The greatest controversy today concerns cancer of the cervix. Again the trouble is insufficient data. What is indisputable is that many, if not most, women on the Pill undergo cellular changes in the cervical region. The question is whether these are precancerous. Two researchers, Drs. Milliard Dubrow and Myron R. Melamed, conducted a three-year study of almost 35,000 women at Manhattan Planned Parenthood clinics. Their report has not been published, and may never be, because technical reviews of the study suggest that it was badly designed. But bits and pieces of the findings have been carefully leaked to the press by anti-Pill crusaders. The essence: among women on the Pill, Dubrow and Melamed found twice as many cases of cell changes as among women using diaphragms. They call these changes "carcinoma in situ" (literally "cancer in place," as distinct from cancer that has spread). This condition is also known as "carcinoma, stage zero," and as a "precancerous condition," although it does not always lead to cancer. What is not clear is whether these women had any greater incidence of cell abnormalities than did other women who did not use diaphragms (some physicians consider the diaphragm to be a protective factor).

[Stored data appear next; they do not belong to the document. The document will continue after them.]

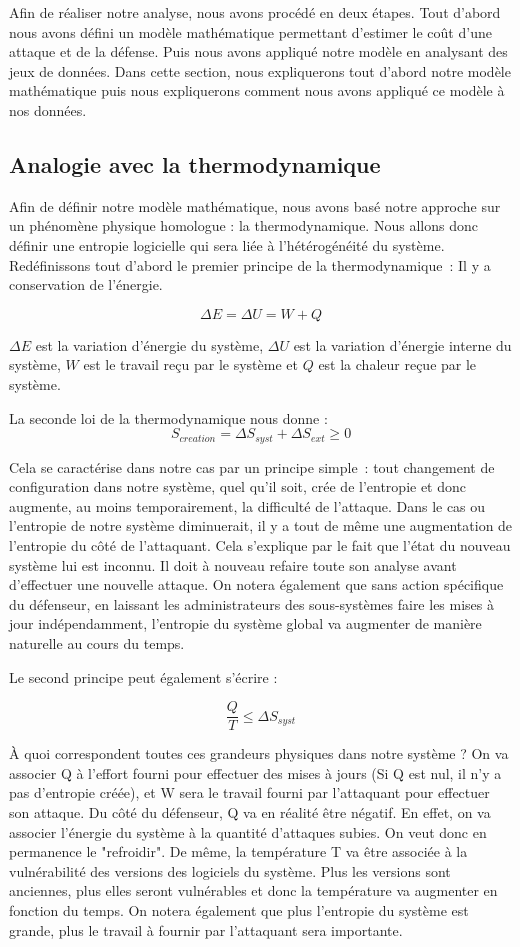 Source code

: 
Afin de réaliser notre analyse, nous avons procédé en deux étapes.
Tout d'abord nous avons défini un modèle mathématique permettant d'estimer le coût d'une attaque et de la défense.
Puis nous avons appliqué notre modèle en analysant des jeux de données.
Dans cette section, nous expliquerons tout d'abord notre modèle mathématique puis nous expliquerons comment nous avons appliqué ce modèle à nos données.


\subsection{Analogie avec la thermodynamique}

Afin de définir notre modèle mathématique, nous avons basé notre approche sur un phénomène physique homologue : la thermodynamique.
Nous allons donc définir une entropie logicielle qui sera liée à l'hétérogénéité du système.
Redéfinissons tout d'abord le premier principe de la thermodynamique~: Il y a conservation de l'énergie. 

\[
\Delta E = \Delta U = W + Q
\]

$\Delta E$ est la variation d'énergie du système, $\Delta U$ est la variation d'énergie interne du système, $W$ est le travail reçu par le système et $Q$ est la chaleur reçue par le système.

La seconde loi de la thermodynamique nous donne :
\[
S_{creation} = \Delta S_{syst} + \Delta S_{ext} \geq 0
\]

Cela se caractérise dans notre cas par un principe simple~: tout changement de configuration dans notre système, quel qu'il soit, crée de l'entropie et donc augmente, au moins temporairement, la difficulté de l'attaque.
Dans le cas ou l'entropie de notre système diminuerait, il y a tout de même une augmentation de l'entropie du côté de l'attaquant. Cela s'explique par le fait que l'état du nouveau système lui est inconnu. Il doit à nouveau refaire toute son analyse avant d'effectuer une nouvelle attaque. On notera également que sans action spécifique du défenseur, en laissant les administrateurs des sous-systèmes faire les mises à jour indépendamment, l'entropie du système global va augmenter de manière naturelle au cours du temps. 

Le second principe peut également s'écrire :

\[
\frac{Q}{T} \leq \Delta S_{syst}
\]

À quoi correspondent toutes ces grandeurs physiques dans notre système ? On va associer Q à l'effort fourni pour effectuer des mises à jours (Si Q est nul, il n'y a pas d'entropie créée), et W sera le travail fourni par l'attaquant pour effectuer son attaque. Du côté du défenseur, Q va en réalité être négatif. En effet, on va associer l'énergie du système à la quantité d'attaques subies. On veut donc en permanence le "refroidir".
De même, la température T va être associée à la vulnérabilité des versions des logiciels du système. Plus les versions sont anciennes, plus elles seront vulnérables et donc la température va augmenter en fonction du temps.
On notera également que plus l'entropie du système est grande, plus le travail à fournir par l'attaquant sera importante.

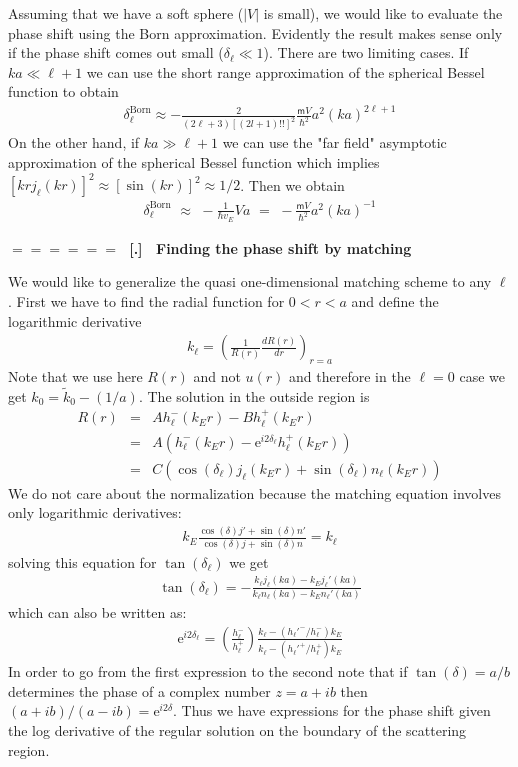 \documentclass[onecolumn,fleqn]{revtex4}
\newcommand{\eexp}{\mathrm{e}^}
\newcommand{\mass}{\mathsf{m}}
\newcommand{\tbox}[1]{\text{#1}}
\newcommand{\beq}{\begin{eqnarray}}
\newcommand{\eeq}{\end{eqnarray}}
\renewcommand{\thesubsection}{\arabic{subsection}}
\renewcommand{\thesubsubsection}{\arabic{subsubsection}}
\newcommand{\sheadC}[1]
{
\addtocounter{subsubsection}{1}
\vspace{5mm}
{\Large\bf $=\!=\!=\!=\!=\!=\;$ [\thesubsection.\thesubsubsection] \ #1}  
\nopagebreak
\phantomsection
}
\begin{document}
Assuming that we have a soft sphere ($|V|$ is small), 
we would  like to evaluate the phase shift using the Born approximation. 
Evidently the result makes sense only if the 
phase shift comes out small ($\delta_{\ell} \ll 1$). 
There are two limiting cases. 
If $ka \ll \ell{+}1$  we can use the short 
range approximation of the spherical Bessel 
function to obtain 
\beq
\delta^{\tbox{Born}}_{\ell}\approx
-\frac{2}{(2\ell+3)\left[(2l+1)!!\right]^2}
\frac{\mass V}{\hbar^2}a^2(ka)^{2\ell+1} 
\eeq
On the other hand, if $ka \gg \ell{+}1$ we can use 
the "far field" asymptotic approximation of 
the spherical Bessel function which implies 
$\left[ kr j_{\ell}(kr) \right ]^2 \approx [\sin(kr)]^2 \approx 1/2$. 
Then we obtain
\beq
\delta^{\tbox{Born}}_{\ell} \,\,\approx\,\,
-\frac{1}{\hbar v_E} V a \,\,=\,\,
-\frac{\mass V}{\hbar^2} a^2 (ka)^{-1}  
\eeq




\sheadC{Finding the phase shift by matching} 

We would like to generalize the quasi one-dimensional 
matching scheme to any $\ell$.  
First we have to find the radial function 
for $0<r<a$ and define the logarithmic derivative  
\beq
k_{\ell} = \left(\frac{1}{R(r)}\frac{dR(r)}{dr}\right)_{r=a}
\eeq
Note that we use here $R(r)$ and not $u(r)$ 
and therefore in the $\ell=0$ case we
get ${k_0=\tilde{k}_0-(1/a)}$. The solution in 
the outside region is
\beq
R(r) &=& A h_{\ell}^{-}(k_E r) - B h_{\ell}^{+}(k_E r) 
\\ \nonumber
&=&  A( h_{\ell}^{-}(k_E r) - \eexp{i2\delta_{\ell}} h_{\ell}^{+}(k_E r) ) 
\\ \nonumber
&=& C (\cos(\delta_{\ell})j_{\ell}(k_Er) + \sin(\delta_{\ell})n_{\ell}(k_Er)) 
\eeq
We do not care about the normalization because 
the matching equation involves only logarithmic derivatives:
\beq
k_E\frac{\cos(\delta)j'+\sin(\delta)n'}{\cos(\delta)j+\sin(\delta)n}=k_{\ell}
\eeq
solving this equation for $\tan(\delta_{\ell})$ we get
\beq
\tan(\delta_{\ell})
=-\frac{k_{\ell}j_{\ell}(ka)-k_E j_{\ell}'(ka)}{k_{\ell} n_{\ell} (ka) -k_E n_{\ell}'(ka)}
\eeq
which can also be written as:
\beq
\eexp{i2\delta_{\ell}} = 
\left( \frac{h_{\ell}^{-}}{h_{\ell}^{+}} \right) 
\frac
{ k_{\ell} - ( h_{\ell}'^{-} / h_{\ell}^{-} ) k_E}
{ k_{\ell} - ( h_{\ell}'^{+} / h_{\ell}^{+} ) k_E}
\eeq
In order to go from the first expression to the second 
note that if ${\tan(\delta)=a/b}$ determines 
the phase of a complex number ${z=a+ib}$   
then ${(a+ib)/(a-ib)=\eexp{i2\delta}}$. 
Thus we have expressions for the phase shift given 
the log derivative of the regular solution on the 
boundary of the scattering region.
\end{document}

Second Generation. Not even the most enthusiastic supporters of the Pill in its present form believe that it is the ideal contraceptive. In addition to its side effects, it has the disadvantage of requiring close calendar watching. Researchers are working strenuously to produce a morning-after pill, a one-a-month pill or a once-a-year injection to achieve the same result with greater certainty and less fuss. What may well be the second generation of oral contraceptives is already undergoing extensive tests.
In Manhattan, at city-owned Metropolitan Hospital, Dr. Elizabeth B. Connell has had more than 1,000 women, some for as long as four years, taking a pill consisting only of chloramadinone, a progestin, every day of the year. Side effects seem to be fewer and less severe than those from pills containing estrogens, and the number of unwanted pregnancies has been negligible. The remarkable thing about these pills is that most women taking them still ovulate regularly, and so are theoretically exposed to conception. For reasons unknown, conception does not occur.
A similar progestin is being tested by the Upjohn Co. in a novel form. Upjohn technicians have made vaginal rings of Silastic (silicone rubber) impregnated with medroxyprogesterone (Provera). The rings are of the same spring-reinforced design as the ring of a diaphragm, but there is no cap. The woman inserts the ring five days after the beginning of a menstrual period, removes it after 21 days, and throws it away. She should menstruate within two days, and start the 28-day cycle again with a new ring five days later.
As for the Pill in its present forms, as sensible an opinion as any was expressed at last week's meeting of the College of Physicians by Dr. Ann Lawrence, a hormone specialist at the University of Chicago. She would not, she said, prescribe it for women with a family history of breast or cervical cancer, or the likelihood of clotting or circulatory problems, or diabetes. "I am one of what I would call the concerned physicians, simply pleading that the drug be used with a certain circumspection," said Dr. Lawrence. "But I wouldn't even try to deny that the Pill has been -L- boon to millions of women." For all but the most fanatical opponents or proponents of the Pill, Dr. Lawrence's attitude seems the soundest of all.